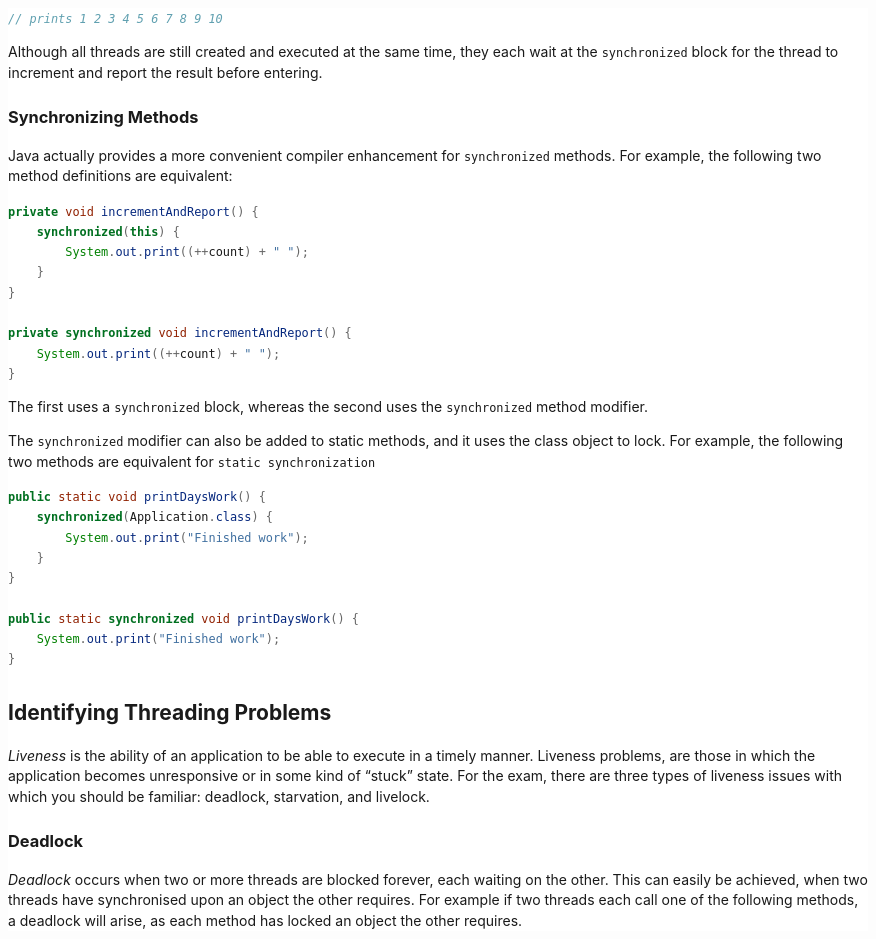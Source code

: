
 ```java
// prints 1 2 3 4 5 6 7 8 9 10 
```

Although all threads are still created and executed at the same time, they each wait at the `synchronized` block for the thread to increment and report the result before entering.

### Synchronizing Methods

 Java actually provides a more convenient compiler enhancement for `synchronized` methods. For example, the following two method definitions are equivalent: 

```java
private void incrementAndReport() { 
    synchronized(this) { 
        System.out.print((++count) + " "); 
    } 
} 

private synchronized void incrementAndReport() { 
    System.out.print((++count) + " "); 
} 
```

The first uses a `synchronized` block, whereas the second uses the `synchronized` method modifier.

The `synchronized` modifier can also be added to static methods, and it uses the class object to lock. For example, the following two methods are equivalent for `static synchronization`

```java
public static void printDaysWork() { 
    synchronized(Application.class) { 
        System.out.print("Finished work");
    } 
} 

public static synchronized void printDaysWork() { 
    System.out.print("Finished work"); 
} 
```

## Identifying Threading Problems

*Liveness* is the ability of an application to be able to execute in a timely manner. Liveness problems, are those in which the application becomes unresponsive or in some kind of “stuck” state. For the exam, there are three types of liveness issues with which you should be familiar: deadlock, starvation, and livelock.

### Deadlock

*Deadlock* occurs when two or more threads are blocked forever, each waiting on the other. This can easily be achieved, when two threads have synchronised upon an object the other requires. For example if two threads each call one of the following methods, a deadlock will arise, as each method has locked an object the other requires.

******

Say how many lines in the entries contain the string "equivalent", and leave out everything else.

* RESULT: 2